Plain-text document sources
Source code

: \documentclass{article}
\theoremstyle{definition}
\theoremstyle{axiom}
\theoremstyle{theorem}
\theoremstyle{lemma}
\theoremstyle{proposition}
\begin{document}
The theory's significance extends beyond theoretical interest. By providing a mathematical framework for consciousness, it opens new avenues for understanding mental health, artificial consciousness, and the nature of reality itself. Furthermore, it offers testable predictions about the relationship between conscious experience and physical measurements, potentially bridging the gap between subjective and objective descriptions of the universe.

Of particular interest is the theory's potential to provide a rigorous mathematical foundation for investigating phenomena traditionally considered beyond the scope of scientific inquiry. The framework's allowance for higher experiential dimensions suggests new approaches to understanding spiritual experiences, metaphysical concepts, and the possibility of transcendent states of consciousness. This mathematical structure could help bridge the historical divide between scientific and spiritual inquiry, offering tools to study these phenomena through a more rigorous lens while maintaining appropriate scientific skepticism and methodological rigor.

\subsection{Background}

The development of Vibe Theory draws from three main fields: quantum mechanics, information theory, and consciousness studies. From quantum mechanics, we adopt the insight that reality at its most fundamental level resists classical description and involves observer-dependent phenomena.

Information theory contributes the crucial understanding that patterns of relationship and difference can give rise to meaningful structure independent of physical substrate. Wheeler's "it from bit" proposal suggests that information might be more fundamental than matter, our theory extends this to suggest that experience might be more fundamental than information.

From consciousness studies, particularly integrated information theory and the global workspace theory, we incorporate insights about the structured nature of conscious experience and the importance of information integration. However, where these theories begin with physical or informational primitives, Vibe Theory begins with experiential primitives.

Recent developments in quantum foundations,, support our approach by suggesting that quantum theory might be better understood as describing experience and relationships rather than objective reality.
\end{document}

**Task goal**
Repeat the records exactly, including every line.

**Answer space**
Source code

: \documentclass{article}
\theoremstyle{definition}
\theoremstyle{axiom}
\theoremstyle{theorem}
\theoremstyle{lemma}
\theoremstyle{proposition}
\begin{document}
The theory's significance extends beyond theoretical interest. By providing a mathematical framework for consciousness, it opens new avenues for understanding mental health, artificial consciousness, and the nature of reality itself. Furthermore, it offers testable predictions about the relationship between conscious experience and physical measurements, potentially bridging the gap between subjective and objective descriptions of the universe.

Of particular interest is the theory's potential to provide a rigorous mathematical foundation for investigating phenomena traditionally considered beyond the scope of scientific inquiry. The framework's allowance for higher experiential dimensions suggests new approaches to understanding spiritual experiences, metaphysical concepts, and the possibility of transcendent states of consciousness. This mathematical structure could help bridge the historical divide between scientific and spiritual inquiry, offering tools to study these phenomena through a more rigorous lens while maintaining appropriate scientific skepticism and methodological rigor.

\subsection{Background}

The development of Vibe Theory draws from three main fields: quantum mechanics, information theory, and consciousness studies. From quantum mechanics, we adopt the insight that reality at its most fundamental level resists classical description and involves observer-dependent phenomena.

Information theory contributes the crucial understanding that patterns of relationship and difference can give rise to meaningful structure independent of physical substrate. Wheeler's "it from bit" proposal suggests that information might be more fundamental than matter, our theory extends this to suggest that experience might be more fundamental than information.

From consciousness studies, particularly integrated information theory and the global workspace theory, we incorporate insights about the structured nature of conscious experience and the importance of information integration. However, where these theories begin with physical or informational primitives, Vibe Theory begins with experiential primitives.

Recent developments in quantum foundations,, support our approach by suggesting that quantum theory might be better understood as describing experience and relationships rather than objective reality.
\end{document}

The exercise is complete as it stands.